§ **DATA UNDER STUDY**
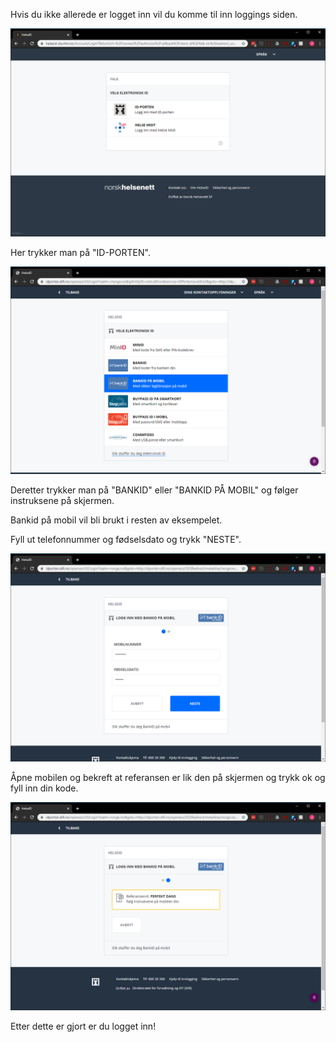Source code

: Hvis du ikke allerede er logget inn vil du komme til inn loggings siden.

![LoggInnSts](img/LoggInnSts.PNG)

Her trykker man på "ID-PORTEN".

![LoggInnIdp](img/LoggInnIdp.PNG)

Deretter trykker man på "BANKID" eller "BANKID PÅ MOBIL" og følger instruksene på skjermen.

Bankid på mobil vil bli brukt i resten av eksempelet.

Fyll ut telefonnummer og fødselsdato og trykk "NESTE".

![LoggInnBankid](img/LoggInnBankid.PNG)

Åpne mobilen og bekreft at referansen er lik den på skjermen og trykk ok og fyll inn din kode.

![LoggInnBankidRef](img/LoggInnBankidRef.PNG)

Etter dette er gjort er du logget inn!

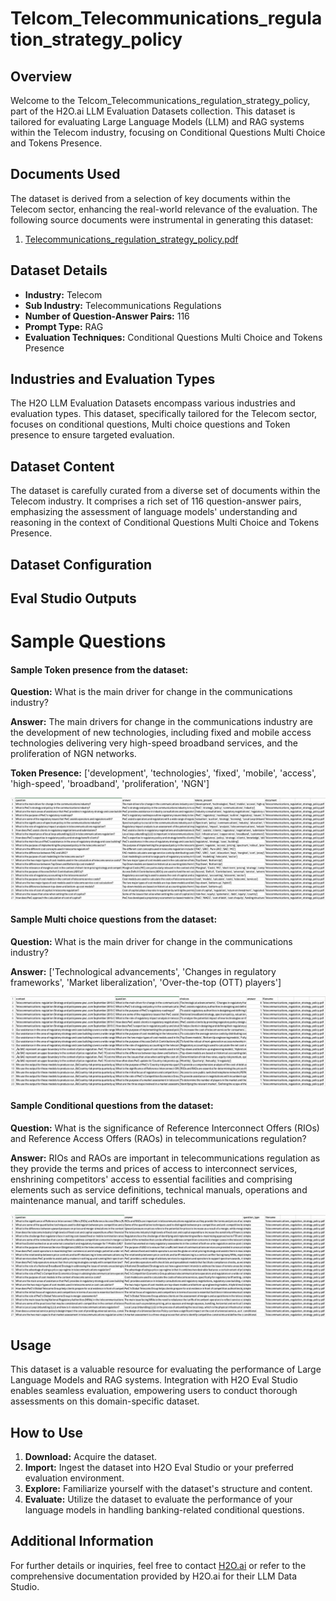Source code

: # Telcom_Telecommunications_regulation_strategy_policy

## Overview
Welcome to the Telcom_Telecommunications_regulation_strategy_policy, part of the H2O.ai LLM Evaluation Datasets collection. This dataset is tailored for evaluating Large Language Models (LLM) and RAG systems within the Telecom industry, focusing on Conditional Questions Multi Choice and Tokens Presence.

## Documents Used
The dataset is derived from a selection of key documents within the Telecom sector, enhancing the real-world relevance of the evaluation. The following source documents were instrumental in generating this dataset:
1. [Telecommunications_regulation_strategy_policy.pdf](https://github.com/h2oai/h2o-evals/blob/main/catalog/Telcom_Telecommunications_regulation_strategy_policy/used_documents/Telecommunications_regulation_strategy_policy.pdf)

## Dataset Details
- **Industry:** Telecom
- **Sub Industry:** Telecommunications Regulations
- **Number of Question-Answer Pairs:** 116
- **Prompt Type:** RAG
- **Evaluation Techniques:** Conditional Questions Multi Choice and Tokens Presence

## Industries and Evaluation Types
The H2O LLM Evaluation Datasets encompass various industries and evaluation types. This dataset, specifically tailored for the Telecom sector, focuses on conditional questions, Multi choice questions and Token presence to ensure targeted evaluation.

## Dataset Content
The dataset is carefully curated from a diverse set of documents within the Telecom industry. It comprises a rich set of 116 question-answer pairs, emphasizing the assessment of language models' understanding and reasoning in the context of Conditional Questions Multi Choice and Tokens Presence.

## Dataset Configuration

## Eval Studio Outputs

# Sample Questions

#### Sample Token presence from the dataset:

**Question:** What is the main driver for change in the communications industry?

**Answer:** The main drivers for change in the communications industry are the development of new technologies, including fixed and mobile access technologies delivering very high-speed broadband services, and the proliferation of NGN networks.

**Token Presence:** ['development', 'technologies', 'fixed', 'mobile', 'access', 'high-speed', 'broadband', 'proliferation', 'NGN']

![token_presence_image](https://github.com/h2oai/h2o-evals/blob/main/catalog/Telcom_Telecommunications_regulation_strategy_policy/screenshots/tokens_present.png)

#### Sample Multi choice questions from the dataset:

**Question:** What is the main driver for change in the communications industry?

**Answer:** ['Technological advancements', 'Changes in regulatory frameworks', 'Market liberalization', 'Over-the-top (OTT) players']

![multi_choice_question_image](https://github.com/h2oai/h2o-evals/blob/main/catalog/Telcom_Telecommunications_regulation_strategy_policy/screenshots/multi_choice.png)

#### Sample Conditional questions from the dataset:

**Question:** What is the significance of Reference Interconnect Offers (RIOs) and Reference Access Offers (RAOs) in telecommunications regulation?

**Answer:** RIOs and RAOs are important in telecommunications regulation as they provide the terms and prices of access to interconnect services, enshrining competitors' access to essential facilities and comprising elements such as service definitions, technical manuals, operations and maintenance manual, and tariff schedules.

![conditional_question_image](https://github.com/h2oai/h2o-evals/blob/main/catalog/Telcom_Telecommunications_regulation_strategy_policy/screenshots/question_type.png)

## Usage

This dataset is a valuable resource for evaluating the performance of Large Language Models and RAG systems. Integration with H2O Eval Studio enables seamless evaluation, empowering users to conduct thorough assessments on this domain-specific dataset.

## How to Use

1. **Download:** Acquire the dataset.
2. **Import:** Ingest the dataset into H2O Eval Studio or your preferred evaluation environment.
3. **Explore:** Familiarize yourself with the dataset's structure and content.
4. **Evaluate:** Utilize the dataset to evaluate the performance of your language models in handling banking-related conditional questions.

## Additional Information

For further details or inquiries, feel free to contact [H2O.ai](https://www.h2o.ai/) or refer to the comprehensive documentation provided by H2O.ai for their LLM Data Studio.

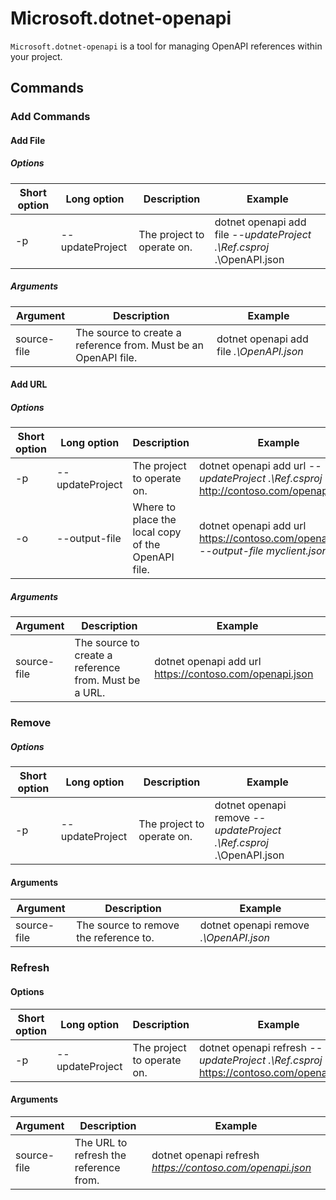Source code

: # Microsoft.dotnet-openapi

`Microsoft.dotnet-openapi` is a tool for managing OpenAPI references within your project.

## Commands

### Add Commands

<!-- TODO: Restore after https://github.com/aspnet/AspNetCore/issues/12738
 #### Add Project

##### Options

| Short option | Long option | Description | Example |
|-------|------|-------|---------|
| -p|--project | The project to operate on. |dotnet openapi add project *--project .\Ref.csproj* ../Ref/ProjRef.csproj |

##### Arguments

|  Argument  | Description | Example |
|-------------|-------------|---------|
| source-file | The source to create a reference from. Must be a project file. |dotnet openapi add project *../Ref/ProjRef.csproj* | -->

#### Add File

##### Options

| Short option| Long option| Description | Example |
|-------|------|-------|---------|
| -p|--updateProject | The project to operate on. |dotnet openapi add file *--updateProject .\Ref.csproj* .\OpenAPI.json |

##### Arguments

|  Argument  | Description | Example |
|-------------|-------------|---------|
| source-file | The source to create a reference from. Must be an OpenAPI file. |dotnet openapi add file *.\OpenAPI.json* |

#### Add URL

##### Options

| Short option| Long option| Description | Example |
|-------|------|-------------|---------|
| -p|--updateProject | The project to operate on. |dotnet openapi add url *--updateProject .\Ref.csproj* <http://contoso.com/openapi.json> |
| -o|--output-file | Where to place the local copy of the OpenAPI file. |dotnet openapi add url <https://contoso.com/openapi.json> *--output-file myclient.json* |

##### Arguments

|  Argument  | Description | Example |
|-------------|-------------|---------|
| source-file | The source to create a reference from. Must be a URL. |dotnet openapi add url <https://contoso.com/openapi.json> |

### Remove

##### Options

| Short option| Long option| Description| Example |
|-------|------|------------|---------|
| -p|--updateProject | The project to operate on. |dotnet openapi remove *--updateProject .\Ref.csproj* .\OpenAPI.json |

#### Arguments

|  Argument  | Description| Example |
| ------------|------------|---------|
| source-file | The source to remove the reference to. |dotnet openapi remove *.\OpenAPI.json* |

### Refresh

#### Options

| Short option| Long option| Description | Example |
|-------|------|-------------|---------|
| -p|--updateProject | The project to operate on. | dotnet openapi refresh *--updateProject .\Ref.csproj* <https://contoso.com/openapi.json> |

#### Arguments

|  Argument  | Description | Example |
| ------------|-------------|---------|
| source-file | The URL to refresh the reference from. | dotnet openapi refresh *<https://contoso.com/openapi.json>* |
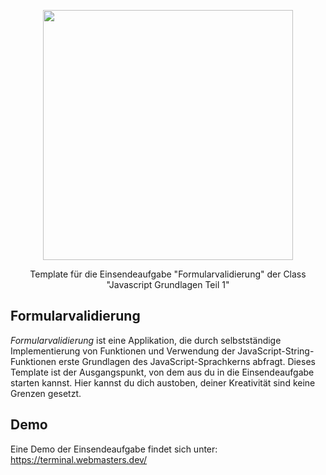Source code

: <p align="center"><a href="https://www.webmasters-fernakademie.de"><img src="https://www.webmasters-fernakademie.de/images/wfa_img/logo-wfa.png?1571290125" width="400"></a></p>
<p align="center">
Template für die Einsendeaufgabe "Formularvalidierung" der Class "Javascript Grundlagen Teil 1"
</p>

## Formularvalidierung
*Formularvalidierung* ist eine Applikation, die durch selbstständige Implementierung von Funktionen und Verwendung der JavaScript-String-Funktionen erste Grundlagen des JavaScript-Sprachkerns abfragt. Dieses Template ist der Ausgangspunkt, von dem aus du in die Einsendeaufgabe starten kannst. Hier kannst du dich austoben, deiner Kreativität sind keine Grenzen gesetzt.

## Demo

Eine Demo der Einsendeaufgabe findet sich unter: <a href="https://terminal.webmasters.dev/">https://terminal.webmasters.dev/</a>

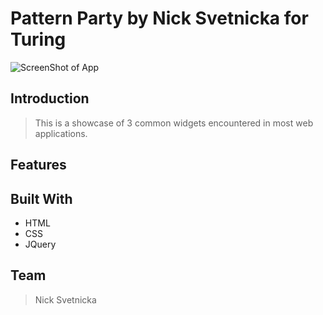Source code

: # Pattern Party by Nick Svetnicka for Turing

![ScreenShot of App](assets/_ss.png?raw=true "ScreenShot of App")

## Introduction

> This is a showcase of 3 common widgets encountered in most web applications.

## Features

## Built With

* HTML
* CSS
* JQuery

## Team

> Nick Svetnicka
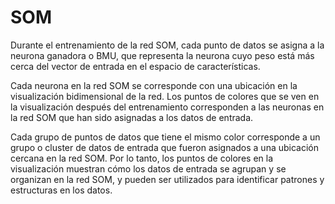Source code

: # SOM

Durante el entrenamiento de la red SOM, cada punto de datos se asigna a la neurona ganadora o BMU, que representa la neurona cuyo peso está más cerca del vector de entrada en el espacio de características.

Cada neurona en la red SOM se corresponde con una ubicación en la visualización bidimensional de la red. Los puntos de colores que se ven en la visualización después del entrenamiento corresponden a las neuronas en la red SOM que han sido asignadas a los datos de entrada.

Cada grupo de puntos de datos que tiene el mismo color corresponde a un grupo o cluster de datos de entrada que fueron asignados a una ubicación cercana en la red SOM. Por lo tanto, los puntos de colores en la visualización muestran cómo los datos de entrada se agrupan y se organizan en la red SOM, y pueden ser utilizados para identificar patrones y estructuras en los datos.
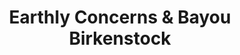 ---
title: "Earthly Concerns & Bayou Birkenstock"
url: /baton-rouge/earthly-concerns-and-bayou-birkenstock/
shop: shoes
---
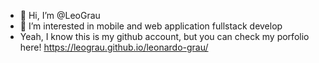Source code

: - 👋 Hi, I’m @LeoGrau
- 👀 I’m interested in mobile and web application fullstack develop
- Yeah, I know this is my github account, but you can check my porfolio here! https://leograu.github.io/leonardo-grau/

§ **WORK TASK**
Search the listing above for "trykker" and copy every line that has it.

§ **PROBLEM SOLUTION**
Her trykker man på "ID-PORTEN".
Deretter trykker man på "BANKID" eller "BANKID PÅ MOBIL" og følger instruksene på skjermen.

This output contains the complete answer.